Depuis 1971, les Etats-Unis sont passés d’une nation fière, majoritairement honnête, peuplée d’épargnants et de capitalistes propriétaires d’actifs, à une société endettée, dépendante de la bienveillance de prêteurs étranges pour leurs voitures, leurs maisons, leurs retraites, leurs soins de santé… et même leur nourriture. Pew Research précise :
« Les chiffres varient d’un mois à l’autre. Mais en mai 2025, dernier mois pour lequel les données sont disponibles, 41,7 millions de personnes dans 22,4 millions de foyers ont reçu des prestations SNAP (NDLR : le principal programme d’aide alimentaire fédéral) aux Etats-Unis. Cela représente près d’une personne sur huit dans le pays. »
D’où ces personnes honnêtes – celles du gouvernement et des établissements de crédit – tirent-elles donc leur argent ? Le gagnent-elles honnêtement, en acceptant les dépôts d’épargnants consentants et en versant des intérêts décents ? Pas du tout.
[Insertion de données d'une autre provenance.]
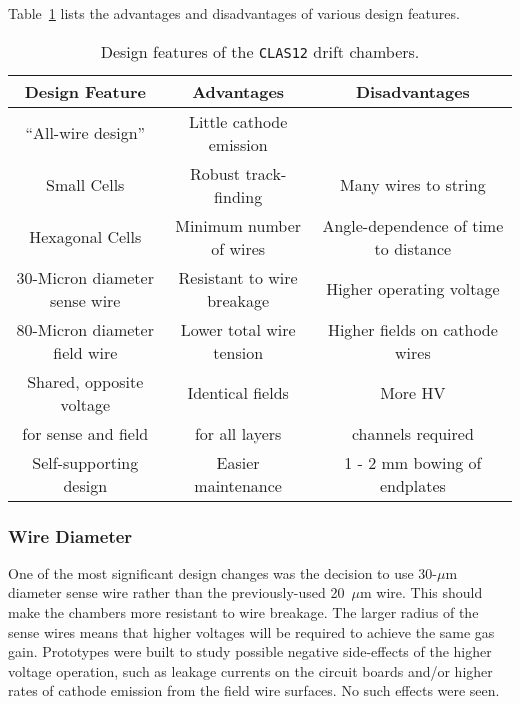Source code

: Table~\ref{fwd-dc-design-features} lists the advantages and disadvantages
of various design features.
\begin{table}[ht]
\begin{center}
\begin{tabular} {||c|c|c||} \hline \hline
{\bf Design Feature  }       &{\bf Advantages} &{\bf Disadvantages}\\ \hline
``All-wire design'' & Little cathode emission & \\ \hline
Small Cells & Robust track-finding  & Many wires to string \\ \hline
Hexagonal Cells & Minimum number of wires  & Angle-dependence of time to distance  \\ \hline
30-Micron diameter sense wire & Resistant to wire breakage & Higher operating voltage \\ \hline
80-Micron diameter field wire & Lower total wire tension & Higher fields on cathode wires \\ \hline
Shared, opposite voltage  & Identical fields & More HV \\
for sense and field & for all layers & channels required \\ \hline
Self-supporting design & Easier maintenance & 1 - 2 mm bowing of endplates \\ \hline
\end{tabular}
\caption{\small{Design features of the {\tt CLAS12} drift chambers.}}
\label{fwd-dc-design-features}
\end{center}
\end{table}

\subsubsection{Wire Diameter}
One of the most significant design changes was the decision 
to use 30-$\mu$m diameter sense wire rather than the previously-used 
20~$\mu$m wire. 
This should make the chambers more resistant to wire 
breakage.  The larger radius of the sense wires means that higher 
voltages will be required to achieve the same gas gain.
Prototypes were built to study possible negative side-effects of the 
higher voltage operation, such as leakage currents on the circuit boards 
and/or higher rates of cathode emission from the field wire surfaces.
No such effects were seen.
C’est là que le système devient curieux : ils créent simplement cet argent… à partir de rien. Puis le déclarent comme étant de la « monnaie ». Et lorsque la Fed distribue ce crédit fictif, l’élite financière et politique – politiciens, initiés, banques, prêteurs hypothécaires, sociétés financières, Wall Street – se sert en premier.
Le gouvernement fédéral et Wall Street bénéficient de crédits à des taux souvent bien inférieurs au coût réel de l’emprunt fondé sur l’épargne véritable. Après la crise hypothécaire de 2008, par exemple, le taux directeur de la Fed est resté inférieur au niveau de l’inflation pendant la majeure partie des quinze années suivantes. Ensuite, le secteur financier engrange des profits en prêtant à des taux de détail. Entre les 4 % de la Fed et le taux annuel moyen des cartes de crédit cette semaine, 27 %, la marge bénéficiaire est immense.
Naturellement, cet afflux de monnaie a alimenté une hausse des prix. Le coût de la « participation » à la société américaine moderne atteint désormais environ 140 000 dollars de revenu annuel par ménage, ce que Michael Green considère comme le véritable seuil de pauvreté. Mais trois ménages sur quatre gagnent moins que cela, créant un climat de frustration et de mécontentement. C’est ce qui a permis l’ascension surprenante de personnalités qui, autrefois, auraient été jugées inéligibles ou farfelues – notamment Donald Trump et Zohran Mamdani.
Le point commun entre ces deux clowns ? L’idée que nos problèmes ne viennent ni de nos propres lois, ni de nos réglementations, ni de nos élites dirigeantes, et surtout pas de notre système monétaire fiduciaire. Non, aucun lien !
Selon eux, la faute vient des « autres ». Les partisans de MAGA accusent les étrangers et les libéraux progressistes. Les Mamdanistes, eux, désignent les « riches capitalistes ». Les deux camps affirment que leurs problèmes peuvent être résolus par un leadership plus fort, et par encore plus de cadeaux, de lois, de réglementations et d’ingérence dans l’économie locale.
Entre la garde d’enfants, la santé, les voitures, les maisons, Internet, les frais universitaires, la vie devient de plus en plus difficile pour un nombre croissant d’Américains. Nous ne savons pas pourquoi les choses évoluent ainsi, mais une chose est certaine : le mécontentement général va souvent de pair avec une tolérance accrue pour des comportements répréhensibles.
L’administration, par exemple, est devenue un « cloaque moral écœurant », selon George Will. Les responsables – du président aux échelons inférieurs – proposent de frapper nos ennemis, mais semblent peu soucieux de le faire de manière décente ou même légale. Des civils sont tués sans procédure régulière – même ceux qui ont survécu à une première frappe et s’accrochent, impuissants, à des débris flottants, ne reçoivent aucune pitié.
La première frappe était probablement criminelle. La seconde était certainement ignoble. La Constitution a été mise entre parenthèses. L’habeas corpus ignoré. La procédure régulière bafouée. Quels crimes atroces avaient donc commis ces malheureux ? Personne ne le sait. Peut-être aucun.
Pendant ce temps, pour d’autres, la clémence coule à flots – comme l’eau s’infiltrant d’un toit qui fuit et rongeant les fondations de la république. Le Washington Post rapporte :
« L’ancien président du Honduras, condamné pour trafic de drogue, libéré grâce à la grâce accordée par Trump »
USA Today :
« Un New-Yorkais gracié par Trump pour fraude fiscale
Un ancien directeur de maison de retraite a échappé à la majeure partie d’une peine de trois ans de prison après avoir été gracié pour une fraude fiscale de 39 millions de dollars. »
Et The New York Times :
« Trump libère un fraudeur quelques jours après le début de sa peine de sept ans
David Gentile avait été condamné pour son rôle dans une escroquerie de 1,6 milliard de dollars ayant trompé des milliers d’investisseurs. »
Corruption. Tricherie. Violence. A l’époque d’Eisenhower, un tel comportement vous aurait disqualifié de tout poste de confiance publique. Vous n’auriez même pas obtenu un emploi de registraire des testaments dans un village reculé.
Aujourd’hui, tout cela est devenu prévisible… presque acceptable.